Speaking to the media on the runway of Det’on Cho Logistics on Wednesday morning, federal Transport Minister Omar Alghabra said the Critical Minerals Strategy aims to strengthen supply chains, create new jobs and promote the use of zero-emission vehicles.
“We are all witnessing the effect of the global pandemic on global supply chain challenges and global inflation,” he said. “But the measures in this budget are clearly meant to address these challenges, to ease pressure on our economy, to expand our capacity to make life more affordable for Canadians and to create more jobs.”
These measures include $1.5 billion for new critical minerals projects, another $1.5 billion for projects in “critical regions” like Ontario’s Ring of Fire, $80 million for geoscience and exploration programs and $144 million for research and development.
However, some of the territory’s most important minerals and metals aren’t directly targeted by these new investments. The federal government has its own list of 31 minerals it considers “critical for the sustainable economic success of Canada and our allies,” which doesn’t include diamonds or gold.
Although this decade will see the closure of most, if not all, diamond mines in the territory, diamonds remain an important driver of the NWT economy: The territory extracted more than $1.5 billion worth of the gems in 2021, according to the NWT Bureau of Statistics. And while gold hasn’t been a significant contributor to the NWT economy since 2004, according to the same data set, recent promising exploration projects and the rising price of gold mean that the precious metal may be set to make a comeback in the territory.

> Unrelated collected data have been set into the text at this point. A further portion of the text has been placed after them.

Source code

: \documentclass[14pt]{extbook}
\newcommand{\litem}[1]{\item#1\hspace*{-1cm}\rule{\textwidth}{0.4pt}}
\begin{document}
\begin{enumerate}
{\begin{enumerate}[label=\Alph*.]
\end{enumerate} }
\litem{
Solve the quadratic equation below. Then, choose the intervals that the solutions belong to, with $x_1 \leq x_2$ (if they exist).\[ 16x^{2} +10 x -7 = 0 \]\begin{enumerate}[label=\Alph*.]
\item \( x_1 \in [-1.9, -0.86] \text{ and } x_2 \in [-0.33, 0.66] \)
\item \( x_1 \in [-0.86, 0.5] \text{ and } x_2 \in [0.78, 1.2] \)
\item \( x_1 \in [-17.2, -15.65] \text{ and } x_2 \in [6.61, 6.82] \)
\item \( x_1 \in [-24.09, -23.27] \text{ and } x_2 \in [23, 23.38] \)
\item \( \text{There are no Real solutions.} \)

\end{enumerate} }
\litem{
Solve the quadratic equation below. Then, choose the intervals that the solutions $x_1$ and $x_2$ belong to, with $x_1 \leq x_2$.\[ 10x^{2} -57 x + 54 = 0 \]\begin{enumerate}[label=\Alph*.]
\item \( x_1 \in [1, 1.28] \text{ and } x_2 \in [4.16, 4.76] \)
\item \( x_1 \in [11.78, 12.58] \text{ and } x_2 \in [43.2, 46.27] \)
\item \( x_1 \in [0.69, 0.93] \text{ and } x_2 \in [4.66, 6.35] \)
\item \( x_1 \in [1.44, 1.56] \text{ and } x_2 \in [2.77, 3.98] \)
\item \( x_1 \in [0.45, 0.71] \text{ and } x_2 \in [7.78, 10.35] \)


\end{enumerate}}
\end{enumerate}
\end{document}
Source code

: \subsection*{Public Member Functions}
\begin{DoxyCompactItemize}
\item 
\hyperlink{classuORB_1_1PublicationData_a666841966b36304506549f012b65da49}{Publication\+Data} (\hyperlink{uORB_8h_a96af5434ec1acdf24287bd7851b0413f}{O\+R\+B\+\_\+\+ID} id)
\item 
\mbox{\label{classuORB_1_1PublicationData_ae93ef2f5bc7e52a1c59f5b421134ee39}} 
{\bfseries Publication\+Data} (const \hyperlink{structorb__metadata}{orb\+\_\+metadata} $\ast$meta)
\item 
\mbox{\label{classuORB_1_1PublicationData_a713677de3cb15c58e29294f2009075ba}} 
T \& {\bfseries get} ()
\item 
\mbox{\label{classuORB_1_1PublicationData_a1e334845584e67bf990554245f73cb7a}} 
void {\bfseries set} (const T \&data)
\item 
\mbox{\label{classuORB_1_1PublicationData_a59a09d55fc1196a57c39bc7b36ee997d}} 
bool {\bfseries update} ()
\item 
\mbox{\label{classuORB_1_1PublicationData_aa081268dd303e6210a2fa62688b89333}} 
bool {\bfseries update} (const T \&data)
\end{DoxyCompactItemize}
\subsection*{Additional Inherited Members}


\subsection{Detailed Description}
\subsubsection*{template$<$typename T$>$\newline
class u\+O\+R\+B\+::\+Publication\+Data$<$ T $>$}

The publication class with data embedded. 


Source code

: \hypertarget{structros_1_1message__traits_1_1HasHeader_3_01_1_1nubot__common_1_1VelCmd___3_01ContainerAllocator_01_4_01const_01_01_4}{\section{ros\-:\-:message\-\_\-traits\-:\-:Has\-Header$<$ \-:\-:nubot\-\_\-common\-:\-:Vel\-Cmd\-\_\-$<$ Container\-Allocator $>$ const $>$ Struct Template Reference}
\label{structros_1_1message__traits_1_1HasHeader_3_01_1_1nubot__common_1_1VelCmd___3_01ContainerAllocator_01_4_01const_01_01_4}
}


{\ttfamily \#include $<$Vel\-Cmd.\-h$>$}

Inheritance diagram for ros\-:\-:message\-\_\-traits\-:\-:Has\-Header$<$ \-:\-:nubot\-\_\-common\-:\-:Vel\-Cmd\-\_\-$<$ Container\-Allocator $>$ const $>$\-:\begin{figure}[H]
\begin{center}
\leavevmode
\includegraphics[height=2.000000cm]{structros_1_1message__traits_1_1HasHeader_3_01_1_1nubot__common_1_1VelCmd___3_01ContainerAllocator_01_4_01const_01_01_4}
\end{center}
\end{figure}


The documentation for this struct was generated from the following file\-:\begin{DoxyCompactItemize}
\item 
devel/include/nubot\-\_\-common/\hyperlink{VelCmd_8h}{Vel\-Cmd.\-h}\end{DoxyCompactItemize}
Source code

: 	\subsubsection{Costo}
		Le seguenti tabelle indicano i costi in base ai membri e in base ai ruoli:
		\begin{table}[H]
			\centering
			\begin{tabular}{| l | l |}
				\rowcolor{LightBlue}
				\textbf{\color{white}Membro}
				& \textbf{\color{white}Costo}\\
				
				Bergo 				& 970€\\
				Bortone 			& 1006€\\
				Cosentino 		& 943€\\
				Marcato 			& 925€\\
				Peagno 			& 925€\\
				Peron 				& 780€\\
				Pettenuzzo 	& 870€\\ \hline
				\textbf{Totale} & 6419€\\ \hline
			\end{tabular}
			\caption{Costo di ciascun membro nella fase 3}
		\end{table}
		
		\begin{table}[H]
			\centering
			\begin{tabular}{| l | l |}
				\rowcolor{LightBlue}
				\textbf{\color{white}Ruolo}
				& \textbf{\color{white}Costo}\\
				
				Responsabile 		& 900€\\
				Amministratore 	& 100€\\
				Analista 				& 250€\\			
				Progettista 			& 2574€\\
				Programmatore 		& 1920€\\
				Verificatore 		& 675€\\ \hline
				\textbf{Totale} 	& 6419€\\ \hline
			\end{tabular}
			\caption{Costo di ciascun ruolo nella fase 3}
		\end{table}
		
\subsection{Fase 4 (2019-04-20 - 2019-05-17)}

Speaking at the April 20 Det’on Cho briefing, Caroline Wawzonek, the NWT’s minister of Industry, Tourism and Investment, praised the new federal investments, saying they “reflect the discussions that the Government of the Northwest Territories has already been having with the federal government around both our strong potential in this sector, as well as some of the challenges we face around regulatory processes and infrastructure gaps.”
To address these regulatory challenges, the 2022 federal budget includes $40 million to review existing regulations for critical minerals projects across the North.
“The Northwest Territories is one of our richest regions in the country that has natural resources that will be essential for us to address climate change, to produce new technologies, to produce batteries, to build new vehicles,” said Alghabra. “And that’s why I’m here today making the announcement, because I know it’s going to help this region and it’s going to help the country.”